In my previous storage article, "On-Line, near-Line or archive. Just how should data be stored?", I reviewed some of the keys to an effective and reliable storage system.
To recap; the criteria for data storage are, Permanence, Availability, Scalability and Security. Making an acronym we get P.A.S.S.
- Permanence means that data is never lost.
- Availability means that the user/application requirements for access/performance are met.
- Scalability defines the ease of meeting changing requirements.
- Security defines the granularity and durability of access privileges.
Current archive solutions achieve this through active intervention i.e. copying the data before its current carrier deteriorates or becomes obsolete.
Permanence is the most important criteria for archive storage. The data should never be lost or modified. Current archive solutions achieve this through active intervention i.e. copying the data before its current carrier deteriorates or becomes obsolete.
Availability and security go hand in hand. The more available the data for users and applications the less secure. This is a trade-off usually based on the value of the data being stored. Resources can be spent making data more available, on-line vs on-shelf, but then more resources must be spent, if the same level of security is required, with the downside of reducing availability again.
How tightly integrated should archive storage be to a media workflow? The answer is that it must be integrated in such a way as to meet the needs of both creative and management. And, it must be automatic. If multiple human decisions and effort must be made to archive something, it will not reliably happen. Data will be lost.
To put it another way; if part of your contract is to keep the assets for a specific period then that storage gets billed separately from the production process, however a well-designed workflow can use that storage during the production process thus reducing TCO.
Where to store data?
What belongs on-site, in the cloud or at Iron Mountain (or some other bunker)? Accessibility, quantity and cost need to be considered. For me, the determining factor was cost. When the price of a 6Tbyte disc dropped to $200 we integrated the writing of these disks (physical duplication) into the workflow and treated them as tapes within the library system. This meant the time interval for spooling and checking tapes was the same as for the discs and removal to off-site storage followed the same procedure, when the library got full.
Admittedly, the original material was available elsewhere and the metadata for recreating the finished product was stored separately. Cloud storage was not an option then, but considering that the cost (not price) of a Pbyte in the cloud is around $2500 per month, it might be worth considering. The downside being accessibility, but you no longer have the hassle of duplication and migration.

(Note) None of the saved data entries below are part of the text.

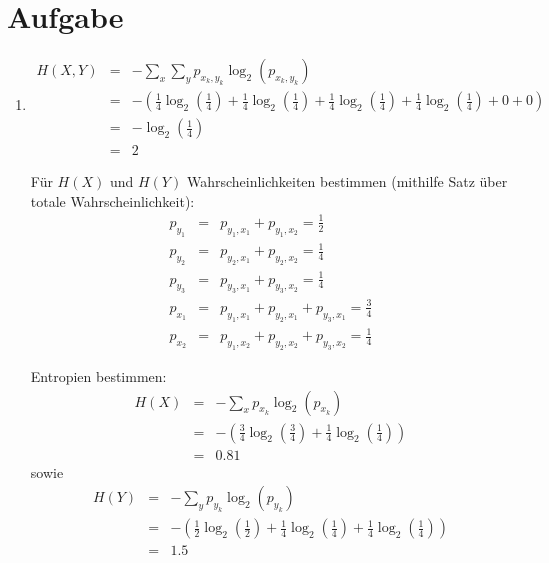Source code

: \documentclass[DIN, pagenumber=false, fontsize=11pt, parskip=half]{scrartcl}
\begin{document}
    \section{Aufgabe}
    \begin{enumerate}[label=(\alph*)]
        \item 
            \begin{eqnarray*}
                H(X, Y) &=& -\sum_x \sum_y p_{x_k, y_k} \log_2(p_{x_k, y_k}) \\
                        &=& -\left(\frac{1}{4} \log_2\left(\frac{1}{4}\right) +\frac{1}{4} \log_2\left(\frac{1}{4}\right) +\frac{1}{4} \log_2\left(\frac{1}{4}\right) +\frac{1}{4} \log_2\left(\frac{1}{4}\right) + 0 + 0\right) \\
                        &=& -\log_2\left(\frac{1}{4}\right) \\
                        &=& 2 
            \end{eqnarray*}

            Für $H(X)$ und $H(Y)$ Wahrscheinlichkeiten bestimmen (mithilfe Satz über totale Wahrscheinlichkeit):
            \begin{eqnarray*}
                p_{y_1} &=& p_{y_1, x_1} + p_{y_1, x_2} = \frac{1}{2} \\
                p_{y_2} &=& p_{y_2, x_1} + p_{y_2, x_2} = \frac{1}{4} \\
                p_{y_3} &=& p_{y_3, x_1} + p_{y_3, x_2} = \frac{1}{4} \\
                p_{x_1} &=& p_{y_1, x_1} + p_{y_2, x_1} + p_{y_3, x_1} = \frac{3}{4} \\
                p_{x_2} &=& p_{y_1, x_2} + p_{y_2, x_2} + p_{y_3, x_2} = \frac{1}{4}
            \end{eqnarray*}

            Entropien bestimmen:
            \begin{eqnarray*}
                H(X) &=& -\sum_x p_{x_k} \log_2(p_{x_k}) \\
                    &=& -\left(\frac{3}{4} \log_2\left(\frac{3}{4}\right) + \frac{1}{4} \log_2\left(\frac{1}{4}\right)\right) \\
                    &=& 0.81
            \end{eqnarray*}
            sowie
            \begin{eqnarray*}
                H(Y) &=& -\sum_y p_{y_k} \log_2(p_{y_k}) \\
                    &=& -\left(\frac{1}{2} \log_2\left(\frac{1}{2}\right) +\frac{1}{4} \log_2\left(\frac{1}{4}\right) +\frac{1}{4} \log_2\left(\frac{1}{4}\right)\right) \\
                    &=& 1.5
            \end{eqnarray*}


\end{enumerate}
\end{document}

Choosing a cloud storage provider is not simple. There are many variables that must be weighted before making a decision. Image courtesy Cloudstoragebest
Today if my cloud storage was cost effective, I would keep the data on-site for a reasonable period after production then move it to the cloud and reuse the local storage. In this case the equation about what kind of on-site storage should be used changes, as the amount of needed local storage has been greatly reduced. It may then make sense to have a small near-line system on-site thus facilitating automatic transfer into the cloud. This is where quantity comes into play.
Bandwidth to move content to off-site storage costs about $2 per Mbs/month. Just to make things simple let’s say you already have a real gigabit uplink and you do a petabyte per year. The bandwidth will cost approximately an extra $500 per month and use about a quarter of your GB uplink.
If you do not already have that kind of bandwidth you may want to think about finding a storage provider who will ingest from disk. But that creates another problem. The near-line on-site will make less sense because the data would have to be written back to disk before shipping.
Storing data is tough
Archiving data is hard work, So hard that thousands of assets are lost every year, simply because archiving requires just too much effort and the process is not automatic.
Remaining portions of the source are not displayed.